STATION CASINOS: Discovery Ongoing in Nevada Labor Lawsuit
----------------------------------------------------------
Discovery is ongoing in a labor-related class-action lawsuit
pending against Station Casinos, Inc., in the U.S. District
Court for the District of Nevada, according to Station Casino's
Aug. 11, 2008 Form 10-Q filing with the U.S. Securities and
Exchange Commission for the quarter ended June 30, 2008.

The purported class-action complaint against the company was
initiated on Feb. 4, 2008, by former Station Casinos employees
Josh Luckevich, Cathy Scott and Julie St. Cyr.

Specifically, the complaint alleges that the company:

       -- failed to pay its employees for all hours worked,
       -- failed to pay overtime,
       -- failed to timely pay wages, and
       -- unlawfully converted certain earned wages.

The complaint seeks, among other relief, class certification of
the lawsuit, compensatory damages in excess of $5,000,000,
punitive damages and an award of attorneys' fees and expenses to
the plaintiffs' counsel.

The company filed a response to the complaint on March 10, 2008.
The parties are currently in the discovery process.

The company reported no further development regarding the case
in its regulatory filing.

The suit is "Josh Lukevich v.

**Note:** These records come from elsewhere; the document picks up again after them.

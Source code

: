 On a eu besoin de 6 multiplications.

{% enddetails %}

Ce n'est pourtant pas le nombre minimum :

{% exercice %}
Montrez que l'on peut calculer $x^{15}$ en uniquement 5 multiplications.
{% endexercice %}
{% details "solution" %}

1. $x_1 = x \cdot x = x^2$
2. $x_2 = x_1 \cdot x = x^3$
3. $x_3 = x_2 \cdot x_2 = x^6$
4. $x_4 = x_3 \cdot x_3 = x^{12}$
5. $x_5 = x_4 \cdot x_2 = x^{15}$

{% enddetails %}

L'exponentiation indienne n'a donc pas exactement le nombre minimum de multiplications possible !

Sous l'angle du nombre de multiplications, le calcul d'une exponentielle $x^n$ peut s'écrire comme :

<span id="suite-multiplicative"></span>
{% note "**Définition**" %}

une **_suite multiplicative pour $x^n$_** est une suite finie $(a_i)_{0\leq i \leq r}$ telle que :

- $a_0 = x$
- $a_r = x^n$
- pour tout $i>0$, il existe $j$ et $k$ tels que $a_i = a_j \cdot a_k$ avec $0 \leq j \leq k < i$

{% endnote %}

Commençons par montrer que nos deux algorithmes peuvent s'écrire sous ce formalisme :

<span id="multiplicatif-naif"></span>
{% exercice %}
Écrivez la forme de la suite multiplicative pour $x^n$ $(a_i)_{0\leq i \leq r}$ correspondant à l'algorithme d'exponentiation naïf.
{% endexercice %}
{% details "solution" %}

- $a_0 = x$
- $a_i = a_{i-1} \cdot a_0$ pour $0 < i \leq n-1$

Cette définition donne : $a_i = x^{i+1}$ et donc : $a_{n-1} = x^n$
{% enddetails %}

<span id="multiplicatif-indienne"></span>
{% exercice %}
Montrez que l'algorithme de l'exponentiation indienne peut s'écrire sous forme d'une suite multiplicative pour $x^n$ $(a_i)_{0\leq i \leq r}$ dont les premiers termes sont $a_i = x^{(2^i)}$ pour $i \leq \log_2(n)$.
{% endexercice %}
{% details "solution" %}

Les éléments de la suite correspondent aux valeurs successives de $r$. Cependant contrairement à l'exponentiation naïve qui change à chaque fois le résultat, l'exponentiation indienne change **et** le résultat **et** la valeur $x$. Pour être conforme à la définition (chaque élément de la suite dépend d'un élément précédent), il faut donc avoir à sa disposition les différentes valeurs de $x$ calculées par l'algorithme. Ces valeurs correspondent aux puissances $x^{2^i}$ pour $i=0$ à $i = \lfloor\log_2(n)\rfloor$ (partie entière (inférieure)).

Station Casinos, Inc., Case No.
2:08-cv-00141-LRH-LRL," filed in the U.S. District Court for the
District of Nevada, Judge Larry R. Hicks, presiding.

Representing the plaintiffs are:

          Kelly McInerney, Esq. (kelly@mcinerneylaw.net)
          McInerney & Jones
          9460 Double R Blvd., Suite 103
          Reno, NV 89521
          Phone: 775-853-6440
          Fax: 775-853-6445

               - and -

          Matthew Righetti, Esq. (matt@righettilaw.com)
          Righetti Law Firm, P.C.
          456 Montgomery Street
          San Francisco, CA 94104
          Phone: 415-983-0900
          Fax: 415-397-9005

Representing the defendants is:

          Joanna S. Kishner, Esq. (joanna.kishner@dlapiper.com)
          DLA Piper US LLP
          3960 Howard Hughes Pkwy, Suite 400
          Las Vegas, NV 89169
          Phone: 702-677-3900
          Fax: 702-737-1612


STERLING JEWELERS: EEOC Sues Over Bias Against Female Workers
-------------------------------------------------------------
The U.S. Equal Employment Opportunity Commission (EEOC) has
filed a lawsuit against Sterling Jewelers, alleging that the
chain discriminated against female employees, National Jeweler
Network reports.

Sterling Jewelers is the parent company of both Kay Jewelers and
Jared The Galleria Of Jewelry, the report notes.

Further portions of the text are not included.